WORK TASK> Output all the data exactly as it appears below.

RECORDS PROVIDED>
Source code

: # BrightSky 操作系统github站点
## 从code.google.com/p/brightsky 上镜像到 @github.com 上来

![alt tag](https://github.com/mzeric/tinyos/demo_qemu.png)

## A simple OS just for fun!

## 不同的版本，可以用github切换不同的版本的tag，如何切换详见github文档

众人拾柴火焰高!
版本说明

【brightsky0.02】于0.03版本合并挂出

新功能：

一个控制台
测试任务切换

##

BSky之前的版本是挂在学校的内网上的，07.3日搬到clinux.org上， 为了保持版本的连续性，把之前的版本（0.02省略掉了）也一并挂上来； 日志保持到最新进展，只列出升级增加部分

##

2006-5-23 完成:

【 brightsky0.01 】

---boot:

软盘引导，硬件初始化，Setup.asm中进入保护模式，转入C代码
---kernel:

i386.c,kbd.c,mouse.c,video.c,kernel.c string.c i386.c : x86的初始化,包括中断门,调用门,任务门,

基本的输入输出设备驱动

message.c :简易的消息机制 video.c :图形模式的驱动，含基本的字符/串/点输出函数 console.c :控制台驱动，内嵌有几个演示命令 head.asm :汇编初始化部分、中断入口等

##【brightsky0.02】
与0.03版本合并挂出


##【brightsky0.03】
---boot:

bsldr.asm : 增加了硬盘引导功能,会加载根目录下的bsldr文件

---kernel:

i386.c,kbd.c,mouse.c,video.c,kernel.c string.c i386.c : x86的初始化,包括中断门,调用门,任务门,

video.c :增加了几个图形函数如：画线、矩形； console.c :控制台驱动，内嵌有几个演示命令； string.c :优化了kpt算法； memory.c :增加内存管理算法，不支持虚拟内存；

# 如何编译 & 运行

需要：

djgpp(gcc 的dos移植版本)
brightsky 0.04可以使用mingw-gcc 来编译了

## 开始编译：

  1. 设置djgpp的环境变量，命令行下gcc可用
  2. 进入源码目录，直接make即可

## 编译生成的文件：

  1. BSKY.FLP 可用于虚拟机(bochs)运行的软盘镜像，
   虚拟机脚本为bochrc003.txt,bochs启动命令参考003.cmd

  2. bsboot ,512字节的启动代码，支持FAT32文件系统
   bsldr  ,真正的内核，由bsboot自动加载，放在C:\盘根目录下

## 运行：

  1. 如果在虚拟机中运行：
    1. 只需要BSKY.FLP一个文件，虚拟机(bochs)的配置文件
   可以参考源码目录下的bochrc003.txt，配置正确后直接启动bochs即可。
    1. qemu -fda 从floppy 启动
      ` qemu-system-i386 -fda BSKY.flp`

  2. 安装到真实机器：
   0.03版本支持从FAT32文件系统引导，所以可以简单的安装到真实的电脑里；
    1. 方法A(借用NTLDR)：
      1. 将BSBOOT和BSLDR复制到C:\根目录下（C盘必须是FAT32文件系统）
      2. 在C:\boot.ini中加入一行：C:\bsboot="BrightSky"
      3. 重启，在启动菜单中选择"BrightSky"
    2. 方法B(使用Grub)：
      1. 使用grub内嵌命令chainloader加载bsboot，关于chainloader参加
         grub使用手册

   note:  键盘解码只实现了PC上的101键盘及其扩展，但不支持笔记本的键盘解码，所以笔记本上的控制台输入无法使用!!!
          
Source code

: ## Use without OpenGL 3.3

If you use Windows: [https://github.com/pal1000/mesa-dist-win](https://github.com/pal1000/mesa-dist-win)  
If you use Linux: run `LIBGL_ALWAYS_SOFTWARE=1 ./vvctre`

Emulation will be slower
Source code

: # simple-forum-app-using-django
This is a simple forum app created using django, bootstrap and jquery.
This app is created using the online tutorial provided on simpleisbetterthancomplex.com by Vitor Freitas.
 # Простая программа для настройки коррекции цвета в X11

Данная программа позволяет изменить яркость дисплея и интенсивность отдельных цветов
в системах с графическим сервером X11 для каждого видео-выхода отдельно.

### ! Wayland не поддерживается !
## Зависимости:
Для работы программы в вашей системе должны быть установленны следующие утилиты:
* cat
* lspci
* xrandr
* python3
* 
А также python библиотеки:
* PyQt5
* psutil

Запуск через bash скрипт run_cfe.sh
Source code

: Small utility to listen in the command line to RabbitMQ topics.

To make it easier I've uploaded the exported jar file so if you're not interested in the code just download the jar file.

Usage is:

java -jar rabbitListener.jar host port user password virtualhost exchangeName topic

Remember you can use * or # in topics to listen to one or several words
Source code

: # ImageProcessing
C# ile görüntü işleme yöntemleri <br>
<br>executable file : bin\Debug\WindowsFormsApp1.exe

RESPONSE FOR THIS EXERCISE>
Source code

: # BrightSky 操作系统github站点
## 从code.google.com/p/brightsky 上镜像到 @github.com 上来

![alt tag](https://github.com/mzeric/tinyos/demo_qemu.png)

## A simple OS just for fun!

## 不同的版本，可以用github切换不同的版本的tag，如何切换详见github文档

众人拾柴火焰高!
版本说明

【brightsky0.02】于0.03版本合并挂出

新功能：

一个控制台
测试任务切换

##

BSky之前的版本是挂在学校的内网上的，07.3日搬到clinux.org上， 为了保持版本的连续性，把之前的版本（0.02省略掉了）也一并挂上来； 日志保持到最新进展，只列出升级增加部分

##

2006-5-23 完成:

【 brightsky0.01 】

---boot:

软盘引导，硬件初始化，Setup.asm中进入保护模式，转入C代码
---kernel:

i386.c,kbd.c,mouse.c,video.c,kernel.c string.c i386.c : x86的初始化,包括中断门,调用门,任务门,

基本的输入输出设备驱动

message.c :简易的消息机制 video.c :图形模式的驱动，含基本的字符/串/点输出函数 console.c :控制台驱动，内嵌有几个演示命令 head.asm :汇编初始化部分、中断入口等

##【brightsky0.02】
与0.03版本合并挂出


##【brightsky0.03】
---boot:

bsldr.asm : 增加了硬盘引导功能,会加载根目录下的bsldr文件

---kernel:

i386.c,kbd.c,mouse.c,video.c,kernel.c string.c i386.c : x86的初始化,包括中断门,调用门,任务门,

video.c :增加了几个图形函数如：画线、矩形； console.c :控制台驱动，内嵌有几个演示命令； string.c :优化了kpt算法； memory.c :增加内存管理算法，不支持虚拟内存；

# 如何编译 & 运行

需要：

djgpp(gcc 的dos移植版本)
brightsky 0.04可以使用mingw-gcc 来编译了

## 开始编译：

  1. 设置djgpp的环境变量，命令行下gcc可用
  2. 进入源码目录，直接make即可

## 编译生成的文件：

  1. BSKY.FLP 可用于虚拟机(bochs)运行的软盘镜像，
   虚拟机脚本为bochrc003.txt,bochs启动命令参考003.cmd

  2. bsboot ,512字节的启动代码，支持FAT32文件系统
   bsldr  ,真正的内核，由bsboot自动加载，放在C:\盘根目录下

## 运行：

  1. 如果在虚拟机中运行：
    1. 只需要BSKY.FLP一个文件，虚拟机(bochs)的配置文件
   可以参考源码目录下的bochrc003.txt，配置正确后直接启动bochs即可。
    1. qemu -fda 从floppy 启动
      ` qemu-system-i386 -fda BSKY.flp`

  2. 安装到真实机器：
   0.03版本支持从FAT32文件系统引导，所以可以简单的安装到真实的电脑里；
    1. 方法A(借用NTLDR)：
      1. 将BSBOOT和BSLDR复制到C:\根目录下（C盘必须是FAT32文件系统）
      2. 在C:\boot.ini中加入一行：C:\bsboot="BrightSky"
      3. 重启，在启动菜单中选择"BrightSky"
    2. 方法B(使用Grub)：
      1. 使用grub内嵌命令chainloader加载bsboot，关于chainloader参加
         grub使用手册

   note:  键盘解码只实现了PC上的101键盘及其扩展，但不支持笔记本的键盘解码，所以笔记本上的控制台输入无法使用!!!
          
Source code

: ## Use without OpenGL 3.3

If you use Windows: [https://github.com/pal1000/mesa-dist-win](https://github.com/pal1000/mesa-dist-win)  
If you use Linux: run `LIBGL_ALWAYS_SOFTWARE=1 ./vvctre`

Emulation will be slower
Source code

: # simple-forum-app-using-django
This is a simple forum app created using django, bootstrap and jquery.
This app is created using the online tutorial provided on simpleisbetterthancomplex.com by Vitor Freitas.
 # Простая программа для настройки коррекции цвета в X11

Данная программа позволяет изменить яркость дисплея и интенсивность отдельных цветов
в системах с графическим сервером X11 для каждого видео-выхода отдельно.

### ! Wayland не поддерживается !
## Зависимости:
Для работы программы в вашей системе должны быть установленны следующие утилиты:
* cat
* lspci
* xrandr
* python3
* 
А также python библиотеки:
* PyQt5
* psutil

Запуск через bash скрипт run_cfe.sh
Source code

: Small utility to listen in the command line to RabbitMQ topics.

To make it easier I've uploaded the exported jar file so if you're not interested in the code just download the jar file.

Usage is:

java -jar rabbitListener.jar host port user password virtualhost exchangeName topic

Remember you can use * or # in topics to listen to one or several words
Source code

: # ImageProcessing
C# ile görüntü işleme yöntemleri <br>
<br>executable file : bin\Debug\WindowsFormsApp1.exe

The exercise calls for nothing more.